3. Du beschuldigst andere oder äußere Umständer als Verursacher.

4. Du zeigst ein und das selbe Verhalten, obwohl es immer wieder negative Konsequenzen hat.

5. Du versprichst das Problem in der Zukunft anzugehen.

6. Du vermeidest es, überhaupt über das Problem nachzudenken.

Emotionale Zustände, die anfällig für Realitätsverweigerung machen:

1. Verlangen und Sehnsucht nach Liebe und Zugehörigkeit (Idealisierung: Dieser Mensch ist perfekt und löst alle meine Probleme.)

2. Angst verletzt zu werden (Angst vor Gefühlen)

3. Schamgefühle (Anpassung um akzeptiert zu werden)

4. Hass, Trotz und Resentment (tiefer alter ungelöster Schmerz)
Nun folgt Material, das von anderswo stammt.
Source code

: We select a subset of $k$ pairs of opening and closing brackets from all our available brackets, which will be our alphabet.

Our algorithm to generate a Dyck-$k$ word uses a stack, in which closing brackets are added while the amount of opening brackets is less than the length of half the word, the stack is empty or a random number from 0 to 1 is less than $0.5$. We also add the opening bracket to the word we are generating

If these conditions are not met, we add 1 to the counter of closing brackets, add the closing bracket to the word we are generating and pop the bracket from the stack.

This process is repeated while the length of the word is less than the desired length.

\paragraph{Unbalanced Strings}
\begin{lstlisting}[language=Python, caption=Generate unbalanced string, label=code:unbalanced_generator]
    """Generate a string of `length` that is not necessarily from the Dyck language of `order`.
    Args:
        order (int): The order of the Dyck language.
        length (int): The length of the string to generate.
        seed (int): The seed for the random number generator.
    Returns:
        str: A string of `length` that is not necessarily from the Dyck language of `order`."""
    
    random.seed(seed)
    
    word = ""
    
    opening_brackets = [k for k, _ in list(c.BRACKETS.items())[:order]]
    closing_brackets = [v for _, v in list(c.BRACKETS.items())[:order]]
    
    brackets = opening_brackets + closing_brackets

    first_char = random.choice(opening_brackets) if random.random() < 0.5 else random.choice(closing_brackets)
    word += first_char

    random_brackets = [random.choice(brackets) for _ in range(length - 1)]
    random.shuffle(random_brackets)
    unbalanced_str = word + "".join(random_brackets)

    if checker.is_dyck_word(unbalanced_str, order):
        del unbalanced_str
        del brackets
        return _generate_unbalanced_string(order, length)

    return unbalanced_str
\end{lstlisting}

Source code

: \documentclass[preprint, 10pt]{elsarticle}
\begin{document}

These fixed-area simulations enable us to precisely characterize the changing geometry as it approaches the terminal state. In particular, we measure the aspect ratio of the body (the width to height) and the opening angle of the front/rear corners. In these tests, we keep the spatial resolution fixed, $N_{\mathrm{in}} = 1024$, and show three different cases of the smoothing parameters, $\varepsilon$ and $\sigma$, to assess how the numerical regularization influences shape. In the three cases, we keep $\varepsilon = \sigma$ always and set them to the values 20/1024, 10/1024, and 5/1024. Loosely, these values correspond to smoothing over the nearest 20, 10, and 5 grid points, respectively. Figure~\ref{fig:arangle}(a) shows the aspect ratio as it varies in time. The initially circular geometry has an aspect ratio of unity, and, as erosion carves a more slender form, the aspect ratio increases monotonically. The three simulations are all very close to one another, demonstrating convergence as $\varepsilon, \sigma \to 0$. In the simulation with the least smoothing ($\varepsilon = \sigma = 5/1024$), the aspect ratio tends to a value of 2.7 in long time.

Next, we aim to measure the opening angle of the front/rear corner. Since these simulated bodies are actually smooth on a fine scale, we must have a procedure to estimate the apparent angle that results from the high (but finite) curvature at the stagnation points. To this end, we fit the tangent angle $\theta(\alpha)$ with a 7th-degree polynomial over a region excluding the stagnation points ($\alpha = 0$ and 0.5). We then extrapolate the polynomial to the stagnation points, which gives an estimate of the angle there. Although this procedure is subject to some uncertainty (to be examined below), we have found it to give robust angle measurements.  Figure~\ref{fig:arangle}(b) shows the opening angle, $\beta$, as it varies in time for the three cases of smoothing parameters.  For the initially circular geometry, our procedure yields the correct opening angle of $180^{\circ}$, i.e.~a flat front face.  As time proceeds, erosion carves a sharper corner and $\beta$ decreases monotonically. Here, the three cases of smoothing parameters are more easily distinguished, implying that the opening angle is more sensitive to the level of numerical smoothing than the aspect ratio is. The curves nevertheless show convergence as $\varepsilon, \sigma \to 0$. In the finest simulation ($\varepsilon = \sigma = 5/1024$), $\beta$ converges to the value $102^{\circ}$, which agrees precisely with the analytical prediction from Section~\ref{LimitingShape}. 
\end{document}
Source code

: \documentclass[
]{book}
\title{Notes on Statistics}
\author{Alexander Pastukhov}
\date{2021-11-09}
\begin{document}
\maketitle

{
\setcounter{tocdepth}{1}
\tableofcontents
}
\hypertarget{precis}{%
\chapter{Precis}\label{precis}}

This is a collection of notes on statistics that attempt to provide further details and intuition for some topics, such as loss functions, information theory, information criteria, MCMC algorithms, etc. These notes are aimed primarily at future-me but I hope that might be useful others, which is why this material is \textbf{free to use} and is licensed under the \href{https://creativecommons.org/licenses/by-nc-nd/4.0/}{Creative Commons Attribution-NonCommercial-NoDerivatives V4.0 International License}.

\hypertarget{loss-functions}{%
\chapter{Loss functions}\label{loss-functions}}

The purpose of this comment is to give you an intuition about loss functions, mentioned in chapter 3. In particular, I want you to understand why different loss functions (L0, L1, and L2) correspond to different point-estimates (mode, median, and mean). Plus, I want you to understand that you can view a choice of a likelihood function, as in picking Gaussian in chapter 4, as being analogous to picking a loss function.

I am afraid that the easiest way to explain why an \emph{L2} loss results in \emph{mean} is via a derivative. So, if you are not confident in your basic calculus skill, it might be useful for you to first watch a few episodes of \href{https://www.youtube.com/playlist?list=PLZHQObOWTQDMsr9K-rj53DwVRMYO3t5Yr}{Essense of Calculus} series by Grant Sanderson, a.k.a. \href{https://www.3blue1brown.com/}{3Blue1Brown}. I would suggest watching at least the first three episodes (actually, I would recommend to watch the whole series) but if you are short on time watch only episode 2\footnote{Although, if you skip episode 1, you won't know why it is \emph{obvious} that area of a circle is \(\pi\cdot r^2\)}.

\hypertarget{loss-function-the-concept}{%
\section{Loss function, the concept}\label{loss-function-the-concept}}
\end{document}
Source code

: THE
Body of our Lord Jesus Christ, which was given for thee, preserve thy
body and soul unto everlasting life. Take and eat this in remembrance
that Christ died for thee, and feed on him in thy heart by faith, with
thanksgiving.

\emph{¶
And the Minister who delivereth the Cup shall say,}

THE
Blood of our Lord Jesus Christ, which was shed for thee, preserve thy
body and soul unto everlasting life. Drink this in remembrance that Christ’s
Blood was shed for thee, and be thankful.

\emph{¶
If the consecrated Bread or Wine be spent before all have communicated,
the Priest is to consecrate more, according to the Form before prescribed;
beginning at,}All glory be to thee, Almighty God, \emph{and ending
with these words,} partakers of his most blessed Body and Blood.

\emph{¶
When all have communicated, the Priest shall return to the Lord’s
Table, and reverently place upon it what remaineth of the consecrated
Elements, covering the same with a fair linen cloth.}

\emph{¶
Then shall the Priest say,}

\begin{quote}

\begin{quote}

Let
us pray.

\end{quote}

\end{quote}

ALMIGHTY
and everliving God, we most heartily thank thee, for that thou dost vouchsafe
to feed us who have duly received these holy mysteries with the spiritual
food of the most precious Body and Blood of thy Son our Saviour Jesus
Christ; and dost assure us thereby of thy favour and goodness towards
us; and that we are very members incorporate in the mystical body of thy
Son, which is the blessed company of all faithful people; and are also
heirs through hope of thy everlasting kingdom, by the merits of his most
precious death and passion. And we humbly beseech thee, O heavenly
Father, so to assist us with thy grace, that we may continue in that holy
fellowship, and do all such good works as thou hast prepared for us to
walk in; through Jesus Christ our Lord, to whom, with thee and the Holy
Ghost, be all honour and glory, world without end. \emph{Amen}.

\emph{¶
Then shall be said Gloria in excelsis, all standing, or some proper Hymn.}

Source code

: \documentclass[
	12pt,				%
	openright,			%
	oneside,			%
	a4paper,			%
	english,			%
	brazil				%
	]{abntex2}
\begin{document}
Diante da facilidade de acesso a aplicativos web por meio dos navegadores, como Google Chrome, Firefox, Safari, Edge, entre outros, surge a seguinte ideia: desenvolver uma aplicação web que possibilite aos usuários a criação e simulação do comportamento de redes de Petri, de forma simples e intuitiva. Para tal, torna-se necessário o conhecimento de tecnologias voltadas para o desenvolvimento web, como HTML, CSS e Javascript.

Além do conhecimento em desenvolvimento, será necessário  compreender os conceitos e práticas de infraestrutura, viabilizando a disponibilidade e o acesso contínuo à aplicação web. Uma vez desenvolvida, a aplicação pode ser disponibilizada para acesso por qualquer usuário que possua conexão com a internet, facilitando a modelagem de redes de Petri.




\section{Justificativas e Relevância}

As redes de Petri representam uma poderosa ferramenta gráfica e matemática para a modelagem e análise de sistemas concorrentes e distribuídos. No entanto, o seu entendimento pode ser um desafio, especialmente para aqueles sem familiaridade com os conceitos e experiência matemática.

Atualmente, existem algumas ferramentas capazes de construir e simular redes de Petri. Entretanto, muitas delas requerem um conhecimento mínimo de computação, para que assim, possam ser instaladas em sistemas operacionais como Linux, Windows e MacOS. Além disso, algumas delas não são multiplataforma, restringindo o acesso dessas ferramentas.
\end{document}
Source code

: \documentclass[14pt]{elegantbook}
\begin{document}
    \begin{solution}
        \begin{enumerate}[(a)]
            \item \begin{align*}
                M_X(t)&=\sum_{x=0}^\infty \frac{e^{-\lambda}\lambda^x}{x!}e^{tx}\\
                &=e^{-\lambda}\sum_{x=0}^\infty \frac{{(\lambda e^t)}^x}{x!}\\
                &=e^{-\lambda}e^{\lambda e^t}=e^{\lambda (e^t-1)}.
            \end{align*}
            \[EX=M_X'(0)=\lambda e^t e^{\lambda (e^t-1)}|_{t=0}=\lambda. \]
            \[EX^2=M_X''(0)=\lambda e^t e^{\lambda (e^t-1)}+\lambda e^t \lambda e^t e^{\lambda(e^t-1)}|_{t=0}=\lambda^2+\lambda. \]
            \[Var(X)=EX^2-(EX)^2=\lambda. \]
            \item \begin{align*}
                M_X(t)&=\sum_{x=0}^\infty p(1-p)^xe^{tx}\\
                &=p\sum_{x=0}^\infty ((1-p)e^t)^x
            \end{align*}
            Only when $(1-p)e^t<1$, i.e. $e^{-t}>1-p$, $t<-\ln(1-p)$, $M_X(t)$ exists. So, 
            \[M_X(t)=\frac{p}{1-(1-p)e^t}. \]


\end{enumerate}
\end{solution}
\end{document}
Und warum bleiben Menschen in der Realitätsverweigerung stecken?

1. Wenn sich massive Schuldgefühle aufgestaut haben braucht es Mut, sich anzuschauen, auf welche Weise man anderen Schmerz zugefügt hat.

2. Wenn ich meinen Schamgefühlen ins Auge sehen will, muß ich mir auch eingestehen, wie ich mich selbst sehe. Ich schrecke davor zurück, wenn ich (noch) nicht weiß, dass chronische Schamgefühle auf Lügen basieren, die von internalisierten kritischen Stimmen aufrecht erhalten werden.

3. Auch die Angst vor Einsamkeit ist eine treibende Kraft hinter der Realitätsverweigerung: Besser von einem Menschen, der mir Schmerz zufügt etwas Zuwendung zu bekommen, als die scheinbar unendliche Qual, die ich glaube durchmachen zu müssen, wenn ich auf mich selbst gestellt bin.

4. Der Schmerz muß oft erst ein hohes Maß erreicht haben, damit ein traumatisierter Mensch die Kraft entwickelt, Widerstände zu überwinden und der Realität ins Auge zu sehen.

Realitätsverweigerung mag dir zunächst Stress ersparen. Du schiebst ihn aber vor dir her und irgendwann gelingt dir das nicht mehr.